What is expected.
Return exactly the lines of the records below, starting at the line that contains "Left workspace is" and ending at the line that contains "Language: Russian", with both of those lines kept.

┌──

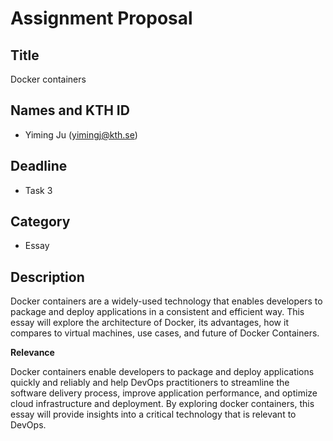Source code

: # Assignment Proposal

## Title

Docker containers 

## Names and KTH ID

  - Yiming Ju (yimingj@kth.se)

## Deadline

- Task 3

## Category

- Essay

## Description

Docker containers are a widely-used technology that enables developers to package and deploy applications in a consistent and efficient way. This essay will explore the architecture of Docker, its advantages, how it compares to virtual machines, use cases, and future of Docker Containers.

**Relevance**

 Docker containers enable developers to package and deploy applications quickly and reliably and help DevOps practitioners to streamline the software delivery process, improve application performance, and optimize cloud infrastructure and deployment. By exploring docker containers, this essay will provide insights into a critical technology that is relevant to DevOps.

└──
┌──

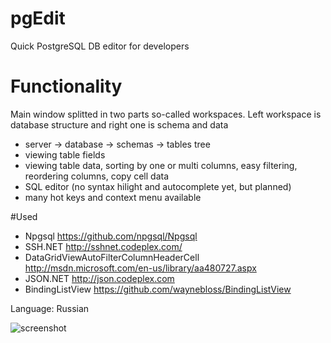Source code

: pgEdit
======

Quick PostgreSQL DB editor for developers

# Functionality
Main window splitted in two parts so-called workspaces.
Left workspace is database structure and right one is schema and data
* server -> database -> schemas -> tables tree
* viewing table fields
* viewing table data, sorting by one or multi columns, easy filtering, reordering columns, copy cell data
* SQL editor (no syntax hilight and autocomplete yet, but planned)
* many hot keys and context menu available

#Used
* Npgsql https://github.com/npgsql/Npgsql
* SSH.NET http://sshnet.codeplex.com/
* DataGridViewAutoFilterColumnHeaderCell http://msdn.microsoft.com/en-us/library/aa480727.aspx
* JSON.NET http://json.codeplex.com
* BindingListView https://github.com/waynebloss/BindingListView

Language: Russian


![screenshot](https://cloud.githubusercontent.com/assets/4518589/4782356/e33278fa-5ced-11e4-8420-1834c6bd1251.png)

└──

Task result.
Left workspace is database structure and right one is schema and data
* server -> database -> schemas -> tables tree
* viewing table fields
* viewing table data, sorting by one or multi columns, easy filtering, reordering columns, copy cell data
* SQL editor (no syntax hilight and autocomplete yet, but planned)
* many hot keys and context menu available

#Used
* Npgsql https://github.com/npgsql/Npgsql
* SSH.NET http://sshnet.codeplex.com/
* DataGridViewAutoFilterColumnHeaderCell http://msdn.microsoft.com/en-us/library/aa480727.aspx
* JSON.NET http://json.codeplex.com
* BindingListView https://github.com/waynebloss/BindingListView

Language: Russian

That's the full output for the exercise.